Recently, a close friend — yes, someone who I love — suggested that I read Gary Chapman’s The Five Love Languages. I jumped right in, and ended up subsequently also reading The Five Love Languages for Singles.
Both of these books have convinced me more than ever that my determination to love — and to use the word LOVE — more frequently is a good thing.
But to really love someone, and for both sides to benefit from that love, you have to be able to communicate that love in someone else’s “language.”
So I probably freaked out more than a few close friends by recently sending them a little synopsis of The Five Love Languages and asking them to take an assessment of their own “love languages” so that I could communicate with them better.
I wasn’t asking any of them to spend the rest of their lives with me. I was just making an admittedly awkward attempt to a.) tell them that I thought they were worth loving; and b.) find out how to best show them the love I thought they were worthy of receiving.
It probably all comes right back to “comfort level,” and to personal definition of that word that sends spirits soaring like none other — and yet can lead to awkward silence and confusion, all at the same time.

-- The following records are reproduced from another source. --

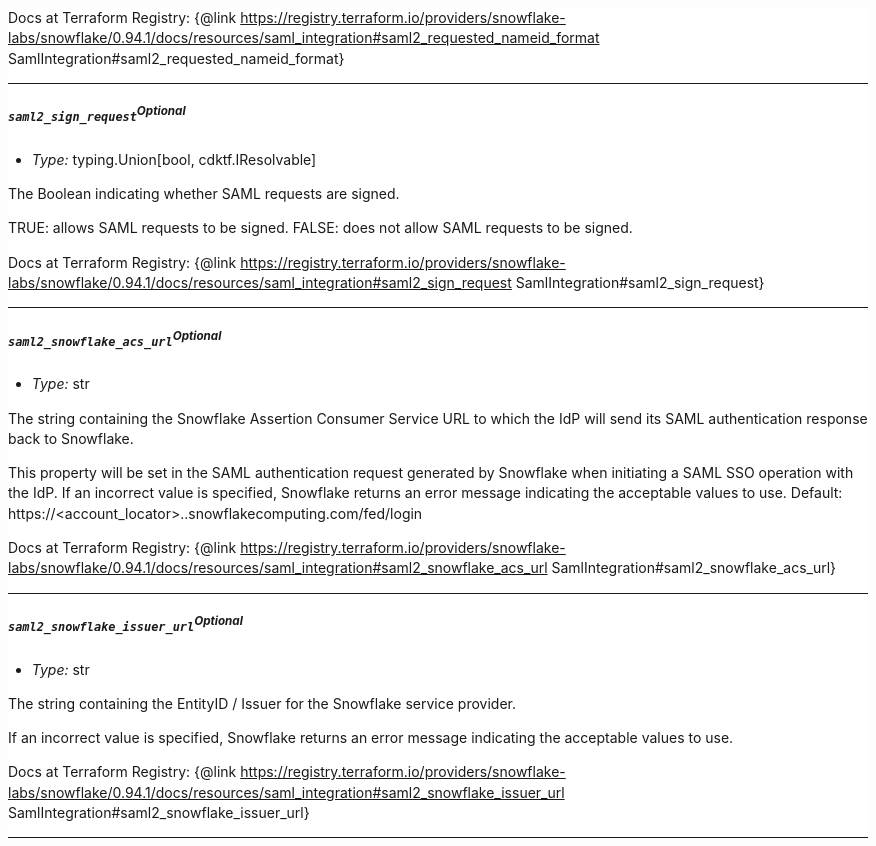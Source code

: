 Docs at Terraform Registry: {@link https://registry.terraform.io/providers/snowflake-labs/snowflake/0.94.1/docs/resources/saml_integration#saml2_requested_nameid_format SamlIntegration#saml2_requested_nameid_format}

---

##### `saml2_sign_request`<sup>Optional</sup> <a name="saml2_sign_request" id="@cdktf/provider-snowflake.samlIntegration.SamlIntegration.Initializer.parameter.saml2SignRequest"></a>

- *Type:* typing.Union[bool, cdktf.IResolvable]

The Boolean indicating whether SAML requests are signed.

TRUE: allows SAML requests to be signed. FALSE: does not allow SAML requests to be signed.

Docs at Terraform Registry: {@link https://registry.terraform.io/providers/snowflake-labs/snowflake/0.94.1/docs/resources/saml_integration#saml2_sign_request SamlIntegration#saml2_sign_request}

---

##### `saml2_snowflake_acs_url`<sup>Optional</sup> <a name="saml2_snowflake_acs_url" id="@cdktf/provider-snowflake.samlIntegration.SamlIntegration.Initializer.parameter.saml2SnowflakeAcsUrl"></a>

- *Type:* str

The string containing the Snowflake Assertion Consumer Service URL to which the IdP will send its SAML authentication response back to Snowflake.

This property will be set in the SAML authentication request generated by Snowflake when initiating a SAML SSO operation with the IdP. If an incorrect value is specified, Snowflake returns an error message indicating the acceptable values to use. Default: https://<account_locator>.<region>.snowflakecomputing.com/fed/login

Docs at Terraform Registry: {@link https://registry.terraform.io/providers/snowflake-labs/snowflake/0.94.1/docs/resources/saml_integration#saml2_snowflake_acs_url SamlIntegration#saml2_snowflake_acs_url}

---

##### `saml2_snowflake_issuer_url`<sup>Optional</sup> <a name="saml2_snowflake_issuer_url" id="@cdktf/provider-snowflake.samlIntegration.SamlIntegration.Initializer.parameter.saml2SnowflakeIssuerUrl"></a>

- *Type:* str

The string containing the EntityID / Issuer for the Snowflake service provider.

If an incorrect value is specified, Snowflake returns an error message indicating the acceptable values to use.

Docs at Terraform Registry: {@link https://registry.terraform.io/providers/snowflake-labs/snowflake/0.94.1/docs/resources/saml_integration#saml2_snowflake_issuer_url SamlIntegration#saml2_snowflake_issuer_url}

---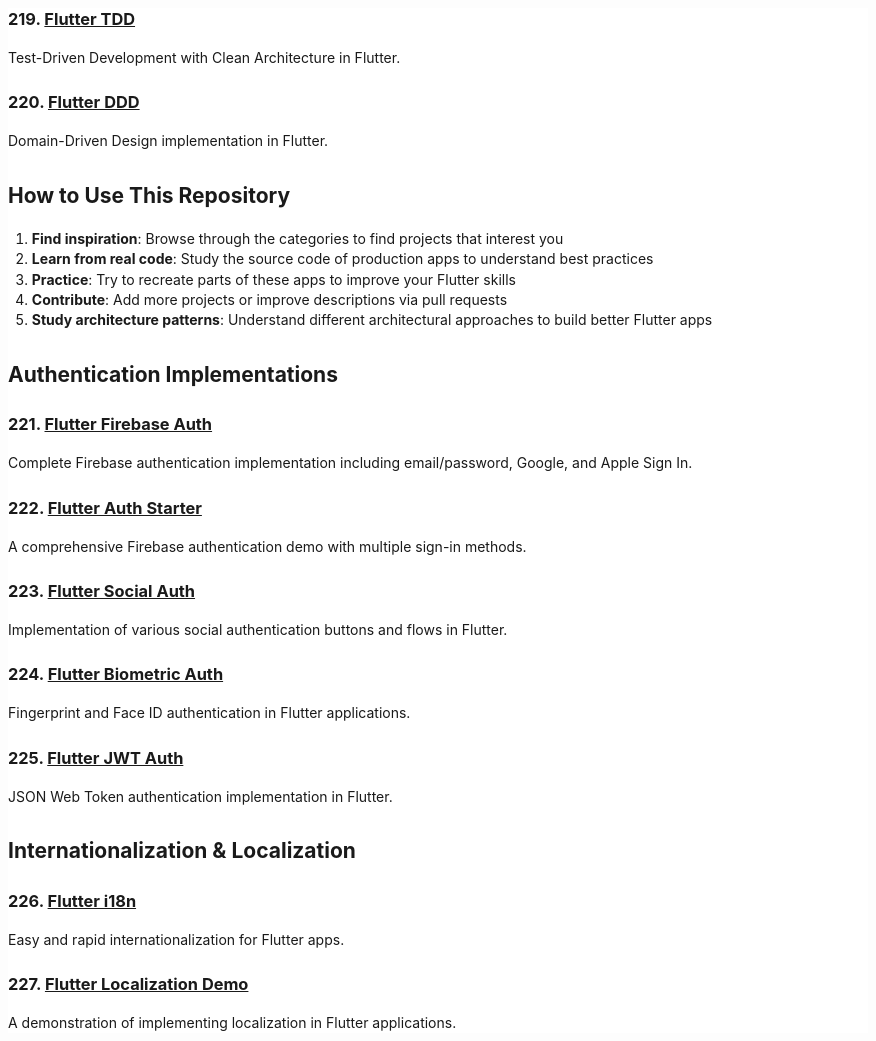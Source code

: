 ### 219. [Flutter TDD](https://github.com/ResoCoder/flutter-tdd-clean-architecture-course)
Test-Driven Development with Clean Architecture in Flutter.

### 220. [Flutter DDD](https://github.com/ResoCoder/flutter-ddd-firebase-course)
Domain-Driven Design implementation in Flutter.

## How to Use This Repository

1. **Find inspiration**: Browse through the categories to find projects that interest you
2. **Learn from real code**: Study the source code of production apps to understand best practices
3. **Practice**: Try to recreate parts of these apps to improve your Flutter skills
4. **Contribute**: Add more projects or improve descriptions via pull requests
5. **Study architecture patterns**: Understand different architectural approaches to build better Flutter apps

## Authentication Implementations

### 221. [Flutter Firebase Auth](https://github.com/firebase/flutterfire/tree/master/packages/firebase_auth/firebase_auth/example)
Complete Firebase authentication implementation including email/password, Google, and Apple Sign In.

### 222. [Flutter Auth Starter](https://github.com/bizz84/firebase_auth_demo_flutter)
A comprehensive Firebase authentication demo with multiple sign-in methods.

### 223. [Flutter Social Auth](https://github.com/zubairehman/flutter-login-ui)
Implementation of various social authentication buttons and flows in Flutter.

### 224. [Flutter Biometric Auth](https://github.com/juliobitencourt/flutter_biometric_auth)
Fingerprint and Face ID authentication in Flutter applications.

### 225. [Flutter JWT Auth](https://github.com/ashishrawat2911/flutter_commerce/tree/master/lib/network/auth)
JSON Web Token authentication implementation in Flutter.

## Internationalization & Localization

### 226. [Flutter i18n](https://github.com/aissat/easy_localization)
Easy and rapid internationalization for Flutter apps.

### 227. [Flutter Localization Demo](https://github.com/flutter/website/tree/main/examples/internationalization)
A demonstration of implementing localization in Flutter applications.
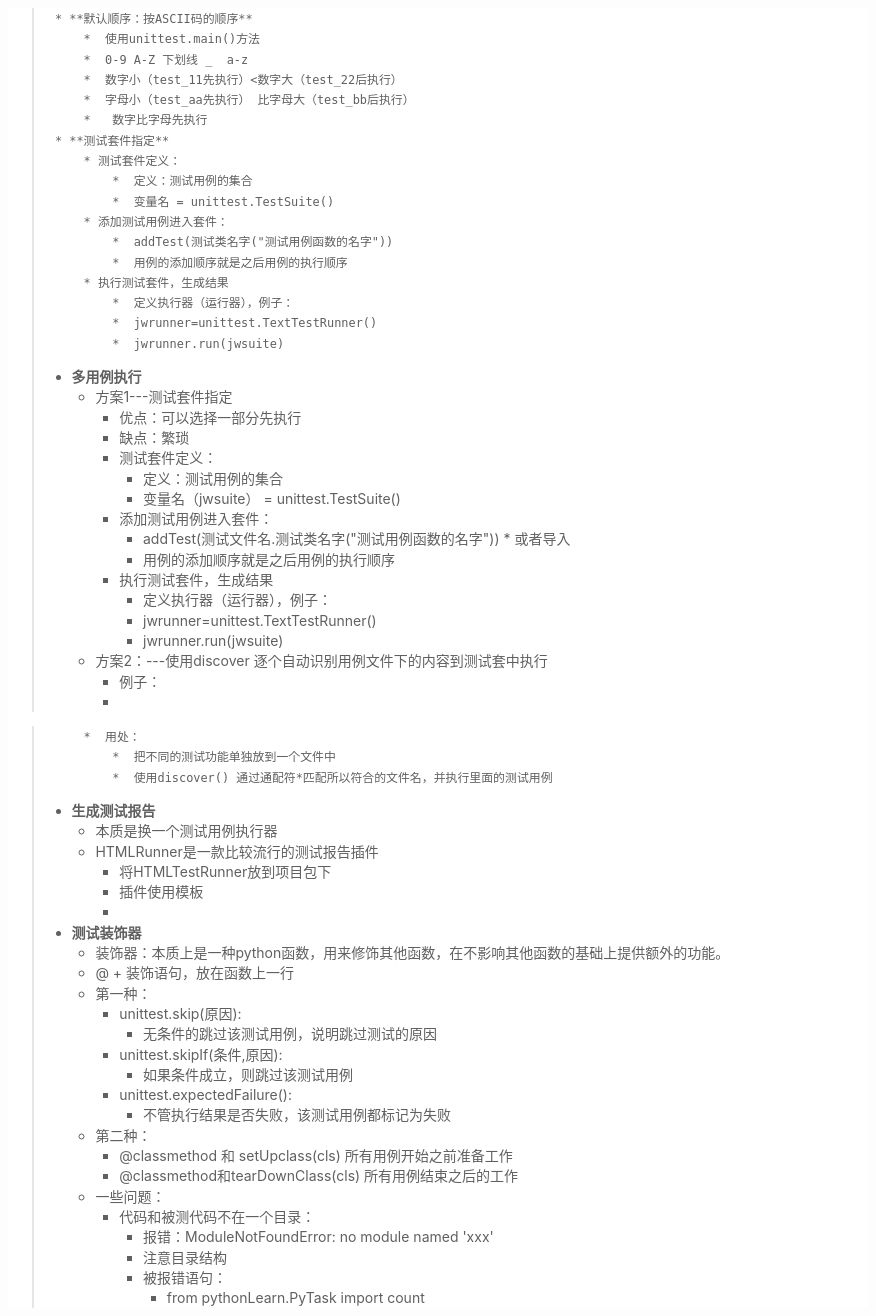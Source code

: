 >      * **默认顺序：按ASCII码的顺序**
>          *  使用unittest.main()方法
>          *  0-9 A-Z 下划线 _  a-z
>          *  数字小（test_11先执行）<数字大（test_22后执行） 
>          *  字母小（test_aa先执行） 比字母大（test_bb后执行）
>          *   数字比字母先执行
>      * **测试套件指定**
>          * 测试套件定义：
>              *  定义：测试用例的集合
>              *  变量名 = unittest.TestSuite()
>          * 添加测试用例进入套件：
>              *  addTest(测试类名字("测试用例函数的名字"))
>              *  用例的添加顺序就是之后用例的执行顺序
>          * 执行测试套件，生成结果
>              *  定义执行器（运行器），例子：
>              *  jwrunner=unittest.TextTestRunner()
>              *  jwrunner.run(jwsuite)
>  * **多用例执行**
>      * 方案1---测试套件指定
>          *  优点：可以选择一部分先执行
>          *  缺点：繁琐
>          *  测试套件定义：
>              *  定义：测试用例的集合
>              *  变量名（jwsuite） = unittest.TestSuite()
>          *  添加测试用例进入套件：
>              *  addTest(测试文件名.测试类名字("测试用例函数的名字"))
>                      *  或者导入
>              *  用例的添加顺序就是之后用例的执行顺序
>          *  执行测试套件，生成结果
>              *  定义执行器（运行器），例子：
>              *  jwrunner=unittest.TextTestRunner()
>              *  jwrunner.run(jwsuite)
>      * 方案2：---使用discover 逐个自动识别用例文件下的内容到测试套中执行
>          *  例子：
>          *  
						
>          *  用处：
>              *  把不同的测试功能单独放到一个文件中
>              *  使用discover() 通过通配符*匹配所以符合的文件名，并执行里面的测试用例
>  * **生成测试报告**
>      * 本质是换一个测试用例执行器
>      * HTMLRunner是一款比较流行的测试报告插件
>          *  将HTMLTestRunner放到项目包下
>          *  插件使用模板
>          *  
>  * **测试装饰器**
>      * 装饰器：本质上是一种python函数，用来修饰其他函数，在不影响其他函数的基础上提供额外的功能。
>      * @ + 装饰语句，放在函数上一行
>      * 第一种：
>          *  unittest.skip(原因):
>              *  无条件的跳过该测试用例，说明跳过测试的原因
>          *  unittest.skipIf(条件,原因):
>              *  如果条件成立，则跳过该测试用例
>          *  unittest.expectedFailure():
>              *  不管执行结果是否失败，该测试用例都标记为失败
>      * 第二种：
>          *  @classmethod 和 setUpclass(cls) 所有用例开始之前准备工作
>          *  @classmethod和tearDownClass(cls) 所有用例结束之后的工作
>      * 一些问题：
>          * 代码和被测代码不在一个目录：
>              *  报错：ModuleNotFoundError: no module named 'xxx'
>              *  注意目录结构 
>              *  被报错语句：
>                  *  from pythonLearn.PyTask import count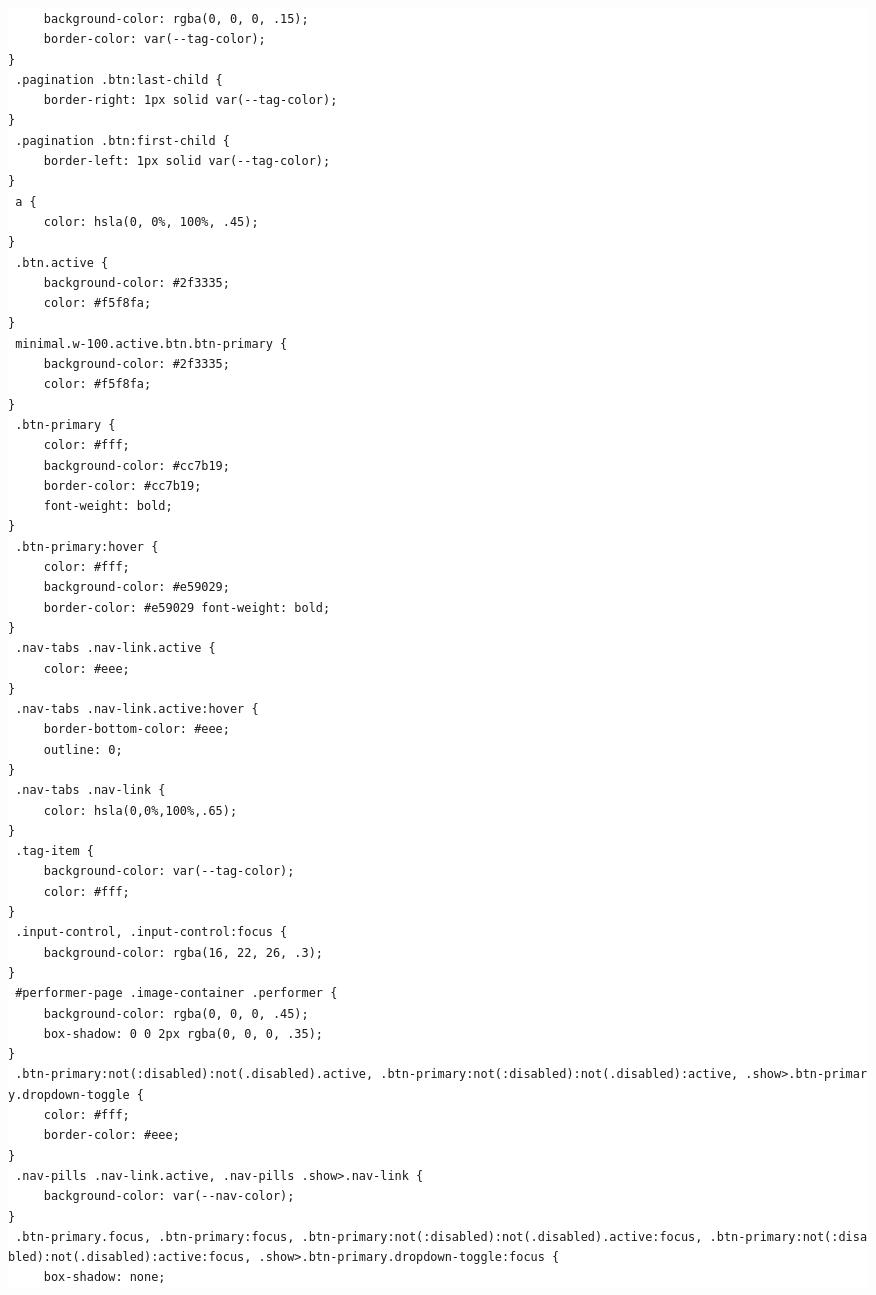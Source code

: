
 ```
     background-color: rgba(0, 0, 0, .15);
     border-color: var(--tag-color);
}
 .pagination .btn:last-child {
     border-right: 1px solid var(--tag-color);
}
 .pagination .btn:first-child {
     border-left: 1px solid var(--tag-color);
}
 a {
     color: hsla(0, 0%, 100%, .45);
}
 .btn.active {
     background-color: #2f3335;
     color: #f5f8fa;
}
 minimal.w-100.active.btn.btn-primary {
     background-color: #2f3335;
     color: #f5f8fa;
}
 .btn-primary {
     color: #fff;
     background-color: #cc7b19;
     border-color: #cc7b19;
     font-weight: bold;
}
 .btn-primary:hover {
     color: #fff;
     background-color: #e59029;
     border-color: #e59029 font-weight: bold;
}
 .nav-tabs .nav-link.active {
     color: #eee;
}
 .nav-tabs .nav-link.active:hover {
     border-bottom-color: #eee;
     outline: 0;
}
 .nav-tabs .nav-link {
     color: hsla(0,0%,100%,.65);
}
 .tag-item {
     background-color: var(--tag-color);
     color: #fff;
}
 .input-control, .input-control:focus {
     background-color: rgba(16, 22, 26, .3);
}
 #performer-page .image-container .performer {
     background-color: rgba(0, 0, 0, .45);
     box-shadow: 0 0 2px rgba(0, 0, 0, .35);
}
 .btn-primary:not(:disabled):not(.disabled).active, .btn-primary:not(:disabled):not(.disabled):active, .show>.btn-primary.dropdown-toggle {
     color: #fff;
     border-color: #eee;
}
 .nav-pills .nav-link.active, .nav-pills .show>.nav-link {
     background-color: var(--nav-color);
}
 .btn-primary.focus, .btn-primary:focus, .btn-primary:not(:disabled):not(.disabled).active:focus, .btn-primary:not(:disabled):not(.disabled):active:focus, .show>.btn-primary.dropdown-toggle:focus {
     box-shadow: none;
```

Awkward silence is something those high school classmates were — and are — probably used to when it came to knowing the “old David.”
And yet this “most changed” David isn’t going to spend a lot of time worrying about making someone a bit uncomfortable by telling that someone that “I love you.”
Because we can all use a whole lot more LOVE in our lives.
And if you’ve made it this far in this blog, I’m guessing you might LOVE me, too. It’s OK. I might have “changed” a bit through the years, but I’d like to believe I’m more worth loving than ever before.
You are definitely worth all the love that your Mother and I can give, and you always have been.
Well said.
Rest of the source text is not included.